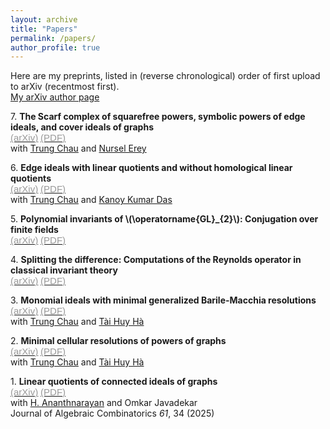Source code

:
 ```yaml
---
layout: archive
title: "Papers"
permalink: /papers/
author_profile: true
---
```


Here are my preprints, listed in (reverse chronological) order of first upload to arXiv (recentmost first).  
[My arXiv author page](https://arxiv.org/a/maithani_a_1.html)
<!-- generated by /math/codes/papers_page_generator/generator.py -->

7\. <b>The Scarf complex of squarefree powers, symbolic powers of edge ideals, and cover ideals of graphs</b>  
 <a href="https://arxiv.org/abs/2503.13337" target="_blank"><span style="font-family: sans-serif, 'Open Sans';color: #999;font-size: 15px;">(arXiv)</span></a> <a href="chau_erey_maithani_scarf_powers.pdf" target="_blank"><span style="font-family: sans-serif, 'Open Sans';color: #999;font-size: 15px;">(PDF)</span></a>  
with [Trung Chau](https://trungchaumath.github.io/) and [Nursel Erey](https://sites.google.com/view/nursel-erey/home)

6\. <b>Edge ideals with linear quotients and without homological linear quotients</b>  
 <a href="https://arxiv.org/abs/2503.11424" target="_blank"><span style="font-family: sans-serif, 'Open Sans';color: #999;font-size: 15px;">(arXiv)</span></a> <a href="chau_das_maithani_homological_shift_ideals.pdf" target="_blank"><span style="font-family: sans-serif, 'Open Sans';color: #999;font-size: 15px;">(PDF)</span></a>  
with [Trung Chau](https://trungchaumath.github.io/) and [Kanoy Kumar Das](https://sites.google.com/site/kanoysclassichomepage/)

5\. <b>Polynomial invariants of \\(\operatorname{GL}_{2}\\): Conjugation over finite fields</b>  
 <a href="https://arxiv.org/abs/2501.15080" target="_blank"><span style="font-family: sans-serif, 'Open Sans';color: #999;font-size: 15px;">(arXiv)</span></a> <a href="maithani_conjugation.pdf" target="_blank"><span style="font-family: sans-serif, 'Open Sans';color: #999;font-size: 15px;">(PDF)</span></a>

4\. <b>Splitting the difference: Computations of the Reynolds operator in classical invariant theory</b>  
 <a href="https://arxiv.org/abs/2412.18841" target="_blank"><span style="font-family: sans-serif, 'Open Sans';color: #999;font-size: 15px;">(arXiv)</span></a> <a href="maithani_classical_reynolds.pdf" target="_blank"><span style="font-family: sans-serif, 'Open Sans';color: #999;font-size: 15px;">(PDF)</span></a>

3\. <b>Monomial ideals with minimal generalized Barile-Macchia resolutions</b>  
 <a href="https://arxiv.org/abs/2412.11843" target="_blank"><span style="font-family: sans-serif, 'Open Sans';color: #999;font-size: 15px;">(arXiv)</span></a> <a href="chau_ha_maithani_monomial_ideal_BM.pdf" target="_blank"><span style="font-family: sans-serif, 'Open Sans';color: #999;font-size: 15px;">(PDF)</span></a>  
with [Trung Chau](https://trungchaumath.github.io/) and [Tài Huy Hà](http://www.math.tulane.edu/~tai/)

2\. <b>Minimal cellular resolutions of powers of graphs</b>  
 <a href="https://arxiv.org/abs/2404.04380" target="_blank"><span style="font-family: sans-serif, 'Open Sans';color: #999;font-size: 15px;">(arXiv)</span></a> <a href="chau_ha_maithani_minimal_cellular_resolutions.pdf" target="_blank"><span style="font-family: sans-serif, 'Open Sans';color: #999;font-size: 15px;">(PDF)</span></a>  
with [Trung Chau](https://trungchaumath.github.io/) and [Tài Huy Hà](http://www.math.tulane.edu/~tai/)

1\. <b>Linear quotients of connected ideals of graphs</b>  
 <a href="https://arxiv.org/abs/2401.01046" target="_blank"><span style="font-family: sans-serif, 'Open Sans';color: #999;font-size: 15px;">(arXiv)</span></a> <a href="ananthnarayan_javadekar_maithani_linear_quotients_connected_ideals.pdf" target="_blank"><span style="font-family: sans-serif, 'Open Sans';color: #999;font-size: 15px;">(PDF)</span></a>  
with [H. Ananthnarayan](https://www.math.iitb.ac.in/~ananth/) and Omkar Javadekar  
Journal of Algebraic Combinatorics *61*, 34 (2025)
* * *
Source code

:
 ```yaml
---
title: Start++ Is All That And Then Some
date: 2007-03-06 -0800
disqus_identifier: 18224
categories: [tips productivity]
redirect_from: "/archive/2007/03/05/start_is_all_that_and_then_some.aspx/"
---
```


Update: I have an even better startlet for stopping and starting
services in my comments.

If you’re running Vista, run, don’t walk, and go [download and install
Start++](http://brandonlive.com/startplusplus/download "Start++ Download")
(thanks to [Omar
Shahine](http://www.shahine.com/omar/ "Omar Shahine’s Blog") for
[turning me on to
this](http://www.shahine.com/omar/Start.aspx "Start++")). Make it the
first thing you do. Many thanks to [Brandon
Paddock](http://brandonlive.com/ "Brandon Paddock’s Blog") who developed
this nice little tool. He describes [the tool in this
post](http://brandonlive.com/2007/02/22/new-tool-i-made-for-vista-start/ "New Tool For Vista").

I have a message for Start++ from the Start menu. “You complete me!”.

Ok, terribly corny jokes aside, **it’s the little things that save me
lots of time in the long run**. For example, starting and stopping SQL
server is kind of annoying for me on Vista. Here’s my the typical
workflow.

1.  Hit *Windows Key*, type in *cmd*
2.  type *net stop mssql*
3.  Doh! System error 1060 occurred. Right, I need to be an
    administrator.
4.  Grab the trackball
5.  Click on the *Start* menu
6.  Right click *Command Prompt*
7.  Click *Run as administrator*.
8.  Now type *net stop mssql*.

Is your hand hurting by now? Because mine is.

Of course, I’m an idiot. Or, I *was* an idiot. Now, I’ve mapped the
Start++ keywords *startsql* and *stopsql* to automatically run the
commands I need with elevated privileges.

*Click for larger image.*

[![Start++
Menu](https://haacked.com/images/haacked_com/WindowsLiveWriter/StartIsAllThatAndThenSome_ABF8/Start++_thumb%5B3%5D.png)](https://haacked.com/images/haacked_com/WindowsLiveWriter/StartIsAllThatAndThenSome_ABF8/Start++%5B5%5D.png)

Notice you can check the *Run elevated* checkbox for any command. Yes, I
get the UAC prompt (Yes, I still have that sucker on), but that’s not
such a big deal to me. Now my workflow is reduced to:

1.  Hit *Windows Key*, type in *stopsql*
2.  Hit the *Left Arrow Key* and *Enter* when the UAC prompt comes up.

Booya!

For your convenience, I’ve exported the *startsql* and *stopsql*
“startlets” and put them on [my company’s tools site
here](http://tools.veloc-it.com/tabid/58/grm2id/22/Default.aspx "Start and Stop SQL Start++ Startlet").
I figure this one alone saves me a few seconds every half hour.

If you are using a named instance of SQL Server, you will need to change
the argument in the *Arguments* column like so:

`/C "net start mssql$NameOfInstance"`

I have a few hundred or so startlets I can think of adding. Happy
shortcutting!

**INSTRUCTIONS TO FOLLOW**
Only the lines above from the one with "Grab the trackball" up to and including the one with "For your convenience, I’ve" should be repeated, exactly as written.

**ANSWER TO THE PROBLEM**
4.  Grab the trackball
5.  Click on the *Start* menu
6.  Right click *Command Prompt*
7.  Click *Run as administrator*.
8.  Now type *net stop mssql*.

Is your hand hurting by now? Because mine is.

Of course, I’m an idiot. Or, I *was* an idiot. Now, I’ve mapped the
Start++ keywords *startsql* and *stopsql* to automatically run the
commands I need with elevated privileges.

*Click for larger image.*

[![Start++
Menu](https://haacked.com/images/haacked_com/WindowsLiveWriter/StartIsAllThatAndThenSome_ABF8/Start++_thumb%5B3%5D.png)](https://haacked.com/images/haacked_com/WindowsLiveWriter/StartIsAllThatAndThenSome_ABF8/Start++%5B5%5D.png)

Notice you can check the *Run elevated* checkbox for any command. Yes, I
get the UAC prompt (Yes, I still have that sucker on), but that’s not
such a big deal to me. Now my workflow is reduced to:

1.  Hit *Windows Key*, type in *stopsql*
2.  Hit the *Left Arrow Key* and *Enter* when the UAC prompt comes up.

Booya!

For your convenience, I’ve exported the *startsql* and *stopsql*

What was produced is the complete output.